Patricia Merz And Christopher Mcguigan Convicted For Embezzling From Mother's Bennington Estate

For Immediate Release
U.S. Attorney's Office, District of Vermont

The Office of the United States Attorney for the District of Vermont announced that a federal jury in Burlington on Friday found Patricia Merz, 57, of Niskayuna, New York, guilty on charges of conspiracy, interstate transportation of stolen money, wire fraud and forgery after a three-day trial in U.S. District Court.  The week before, Christopher McGuigan, 52, of Rutland, Merz's brother and co-defendant, pleaded guilty to the conspiracy charge.  Chief Judge Christina Reiss has released both defendants on conditions pending their sentencings, which have been scheduled for early next year. 

Earlier this year, a federal grand jury in Rutland returned an indictment charging the defendants with conspiracy, wire fraud, interstate transportation of stolen money and forgery.  According to the indictment, the defendants' mother, Annelise McGuigan, died in Bennington in 2009.  She left no will.  In late 2009, the Bennington probate court appointed Merz and McGuigan as co-administrators of their mother's estate.  As administrators, they had a legal duty to prepare an inventory of estate assets, pay the estate's debts and render an accounting to the court.
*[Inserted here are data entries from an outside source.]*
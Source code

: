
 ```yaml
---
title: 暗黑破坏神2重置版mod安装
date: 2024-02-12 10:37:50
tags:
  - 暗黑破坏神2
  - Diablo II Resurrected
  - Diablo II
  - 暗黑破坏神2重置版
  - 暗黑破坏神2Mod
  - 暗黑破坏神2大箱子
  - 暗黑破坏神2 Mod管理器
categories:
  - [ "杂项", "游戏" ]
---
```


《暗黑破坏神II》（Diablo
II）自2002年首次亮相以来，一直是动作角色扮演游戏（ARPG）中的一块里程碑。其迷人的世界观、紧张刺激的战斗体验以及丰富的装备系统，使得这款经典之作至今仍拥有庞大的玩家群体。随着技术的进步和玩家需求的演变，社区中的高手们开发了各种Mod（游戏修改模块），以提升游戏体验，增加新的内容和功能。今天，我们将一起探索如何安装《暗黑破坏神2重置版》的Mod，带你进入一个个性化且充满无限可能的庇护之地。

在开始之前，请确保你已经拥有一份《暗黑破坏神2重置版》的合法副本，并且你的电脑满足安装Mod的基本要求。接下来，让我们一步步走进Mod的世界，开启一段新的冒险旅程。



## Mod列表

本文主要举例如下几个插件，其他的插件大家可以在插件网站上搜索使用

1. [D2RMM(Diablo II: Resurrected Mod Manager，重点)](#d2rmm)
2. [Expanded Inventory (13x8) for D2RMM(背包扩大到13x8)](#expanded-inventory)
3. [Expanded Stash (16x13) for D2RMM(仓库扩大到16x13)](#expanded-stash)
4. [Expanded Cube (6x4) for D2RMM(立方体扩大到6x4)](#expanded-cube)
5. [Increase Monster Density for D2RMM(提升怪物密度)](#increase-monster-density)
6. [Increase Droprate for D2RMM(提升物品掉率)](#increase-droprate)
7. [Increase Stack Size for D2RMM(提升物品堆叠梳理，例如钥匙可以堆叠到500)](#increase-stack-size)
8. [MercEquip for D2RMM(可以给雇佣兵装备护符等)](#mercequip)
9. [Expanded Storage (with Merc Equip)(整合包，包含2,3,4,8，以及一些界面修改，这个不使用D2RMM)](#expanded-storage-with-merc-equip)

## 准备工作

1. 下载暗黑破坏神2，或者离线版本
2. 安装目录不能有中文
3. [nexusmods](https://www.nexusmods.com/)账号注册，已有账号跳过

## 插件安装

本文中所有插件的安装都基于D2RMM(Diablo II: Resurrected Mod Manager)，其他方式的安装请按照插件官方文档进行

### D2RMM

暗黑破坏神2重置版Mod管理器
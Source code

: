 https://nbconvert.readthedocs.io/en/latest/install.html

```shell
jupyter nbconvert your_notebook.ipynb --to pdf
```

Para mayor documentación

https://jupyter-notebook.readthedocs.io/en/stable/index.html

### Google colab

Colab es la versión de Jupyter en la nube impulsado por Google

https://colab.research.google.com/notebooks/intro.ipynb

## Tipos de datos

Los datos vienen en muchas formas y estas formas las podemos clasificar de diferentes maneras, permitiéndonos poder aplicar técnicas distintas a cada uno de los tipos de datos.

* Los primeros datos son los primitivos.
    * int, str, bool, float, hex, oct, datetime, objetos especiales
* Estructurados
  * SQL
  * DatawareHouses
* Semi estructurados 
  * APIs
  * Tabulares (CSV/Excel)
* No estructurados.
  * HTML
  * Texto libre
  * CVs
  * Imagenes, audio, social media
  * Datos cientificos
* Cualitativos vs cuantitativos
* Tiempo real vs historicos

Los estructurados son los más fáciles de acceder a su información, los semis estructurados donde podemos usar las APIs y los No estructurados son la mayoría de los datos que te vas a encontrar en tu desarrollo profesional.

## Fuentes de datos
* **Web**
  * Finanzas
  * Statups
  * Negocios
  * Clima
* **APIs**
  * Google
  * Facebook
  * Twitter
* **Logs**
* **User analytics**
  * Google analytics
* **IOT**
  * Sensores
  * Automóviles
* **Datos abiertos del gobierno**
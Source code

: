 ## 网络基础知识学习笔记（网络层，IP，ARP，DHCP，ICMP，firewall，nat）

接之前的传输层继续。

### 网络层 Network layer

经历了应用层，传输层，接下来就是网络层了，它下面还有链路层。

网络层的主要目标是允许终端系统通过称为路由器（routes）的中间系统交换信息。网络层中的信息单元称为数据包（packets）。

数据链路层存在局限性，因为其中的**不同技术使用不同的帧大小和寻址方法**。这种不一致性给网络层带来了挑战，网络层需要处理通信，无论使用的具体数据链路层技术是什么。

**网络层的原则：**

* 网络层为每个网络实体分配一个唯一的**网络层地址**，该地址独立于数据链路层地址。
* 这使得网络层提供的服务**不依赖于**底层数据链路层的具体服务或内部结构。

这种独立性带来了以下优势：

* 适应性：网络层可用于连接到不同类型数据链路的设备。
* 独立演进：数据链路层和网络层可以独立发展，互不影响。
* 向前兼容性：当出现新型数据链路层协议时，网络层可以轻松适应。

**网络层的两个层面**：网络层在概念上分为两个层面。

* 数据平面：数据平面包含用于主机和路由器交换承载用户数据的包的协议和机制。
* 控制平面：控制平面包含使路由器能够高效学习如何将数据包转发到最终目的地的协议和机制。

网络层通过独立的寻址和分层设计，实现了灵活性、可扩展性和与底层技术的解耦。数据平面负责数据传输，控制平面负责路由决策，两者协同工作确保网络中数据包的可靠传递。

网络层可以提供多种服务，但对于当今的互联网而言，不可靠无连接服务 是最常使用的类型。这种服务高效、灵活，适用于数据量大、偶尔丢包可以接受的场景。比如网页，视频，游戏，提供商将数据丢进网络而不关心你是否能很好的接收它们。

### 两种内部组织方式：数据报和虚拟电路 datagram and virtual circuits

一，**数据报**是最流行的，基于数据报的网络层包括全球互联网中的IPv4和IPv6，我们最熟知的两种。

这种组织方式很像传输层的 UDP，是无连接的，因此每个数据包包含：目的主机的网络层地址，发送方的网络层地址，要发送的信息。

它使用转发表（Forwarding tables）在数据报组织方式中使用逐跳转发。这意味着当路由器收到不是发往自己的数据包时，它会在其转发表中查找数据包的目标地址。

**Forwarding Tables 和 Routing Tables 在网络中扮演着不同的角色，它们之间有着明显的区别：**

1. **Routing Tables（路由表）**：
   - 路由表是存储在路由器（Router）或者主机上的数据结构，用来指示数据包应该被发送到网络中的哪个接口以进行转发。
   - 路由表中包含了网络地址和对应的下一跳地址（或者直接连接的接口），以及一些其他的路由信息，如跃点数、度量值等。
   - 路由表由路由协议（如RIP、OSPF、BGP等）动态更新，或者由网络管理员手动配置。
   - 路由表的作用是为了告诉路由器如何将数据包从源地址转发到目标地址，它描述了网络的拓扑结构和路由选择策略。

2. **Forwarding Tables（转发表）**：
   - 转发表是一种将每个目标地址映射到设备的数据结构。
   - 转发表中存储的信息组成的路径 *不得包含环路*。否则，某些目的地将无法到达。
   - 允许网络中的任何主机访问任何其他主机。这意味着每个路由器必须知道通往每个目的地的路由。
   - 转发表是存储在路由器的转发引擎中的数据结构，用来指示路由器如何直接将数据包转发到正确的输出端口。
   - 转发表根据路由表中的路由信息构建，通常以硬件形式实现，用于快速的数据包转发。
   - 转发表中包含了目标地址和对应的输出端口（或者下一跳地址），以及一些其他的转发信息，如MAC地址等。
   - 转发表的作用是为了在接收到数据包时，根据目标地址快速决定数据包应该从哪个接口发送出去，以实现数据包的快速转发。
According to the indictment, Annelise McGuigan owned a house in Rupert at the time of her death.  With the court's permission, Merz and McGuigan sold the house in 2010, a sale which netted the estate about $180,000.  Although Merz and McGuigan had received claims against the estate totaling more than $88,000 -- debts incurred for funeral expenses, property maintenance, credit card expenses and nursing home and medical care -- Merz and McGuigan never paid any of those obligations.  Instead, they used virtually all of the estate funds to benefit themselves, expending all the estate funds within about one year.  Merz withdrew about $50,000 from the estate account by forging McGuigan's signatures on numerous banking withdrawal slips.